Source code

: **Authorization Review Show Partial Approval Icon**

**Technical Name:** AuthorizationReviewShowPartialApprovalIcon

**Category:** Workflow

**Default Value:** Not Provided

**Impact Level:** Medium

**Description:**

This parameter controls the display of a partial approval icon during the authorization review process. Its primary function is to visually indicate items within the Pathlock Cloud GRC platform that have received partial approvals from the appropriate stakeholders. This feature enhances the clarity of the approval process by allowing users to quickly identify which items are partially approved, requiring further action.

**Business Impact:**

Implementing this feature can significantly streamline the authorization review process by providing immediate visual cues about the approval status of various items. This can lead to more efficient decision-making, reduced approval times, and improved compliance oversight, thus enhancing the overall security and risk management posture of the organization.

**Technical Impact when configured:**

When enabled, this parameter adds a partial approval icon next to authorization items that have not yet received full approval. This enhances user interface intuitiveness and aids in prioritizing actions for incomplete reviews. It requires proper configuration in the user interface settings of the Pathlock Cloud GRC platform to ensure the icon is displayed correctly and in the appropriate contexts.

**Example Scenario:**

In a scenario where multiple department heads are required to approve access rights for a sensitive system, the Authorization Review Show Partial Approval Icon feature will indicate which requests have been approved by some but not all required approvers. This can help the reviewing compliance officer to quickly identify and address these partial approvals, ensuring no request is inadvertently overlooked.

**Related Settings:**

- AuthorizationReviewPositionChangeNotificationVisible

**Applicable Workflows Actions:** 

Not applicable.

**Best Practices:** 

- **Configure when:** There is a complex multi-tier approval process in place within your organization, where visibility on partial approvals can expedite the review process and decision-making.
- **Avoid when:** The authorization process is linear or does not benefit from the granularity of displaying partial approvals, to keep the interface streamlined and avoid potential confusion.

_TRY IT:_
Go through the data above and repeat all of it exactly.

_EXERCISE OUTPUT:_
Source code

: **Authorization Review Show Partial Approval Icon**

**Technical Name:** AuthorizationReviewShowPartialApprovalIcon

**Category:** Workflow

**Default Value:** Not Provided

**Impact Level:** Medium

**Description:**

This parameter controls the display of a partial approval icon during the authorization review process. Its primary function is to visually indicate items within the Pathlock Cloud GRC platform that have received partial approvals from the appropriate stakeholders. This feature enhances the clarity of the approval process by allowing users to quickly identify which items are partially approved, requiring further action.

**Business Impact:**

Implementing this feature can significantly streamline the authorization review process by providing immediate visual cues about the approval status of various items. This can lead to more efficient decision-making, reduced approval times, and improved compliance oversight, thus enhancing the overall security and risk management posture of the organization.

**Technical Impact when configured:**

When enabled, this parameter adds a partial approval icon next to authorization items that have not yet received full approval. This enhances user interface intuitiveness and aids in prioritizing actions for incomplete reviews. It requires proper configuration in the user interface settings of the Pathlock Cloud GRC platform to ensure the icon is displayed correctly and in the appropriate contexts.

**Example Scenario:**

In a scenario where multiple department heads are required to approve access rights for a sensitive system, the Authorization Review Show Partial Approval Icon feature will indicate which requests have been approved by some but not all required approvers. This can help the reviewing compliance officer to quickly identify and address these partial approvals, ensuring no request is inadvertently overlooked.

**Related Settings:**

- AuthorizationReviewPositionChangeNotificationVisible

**Applicable Workflows Actions:** 

Not applicable.

**Best Practices:** 

- **Configure when:** There is a complex multi-tier approval process in place within your organization, where visibility on partial approvals can expedite the review process and decision-making.
- **Avoid when:** The authorization process is linear or does not benefit from the granularity of displaying partial approvals, to keep the interface streamlined and avoid potential confusion.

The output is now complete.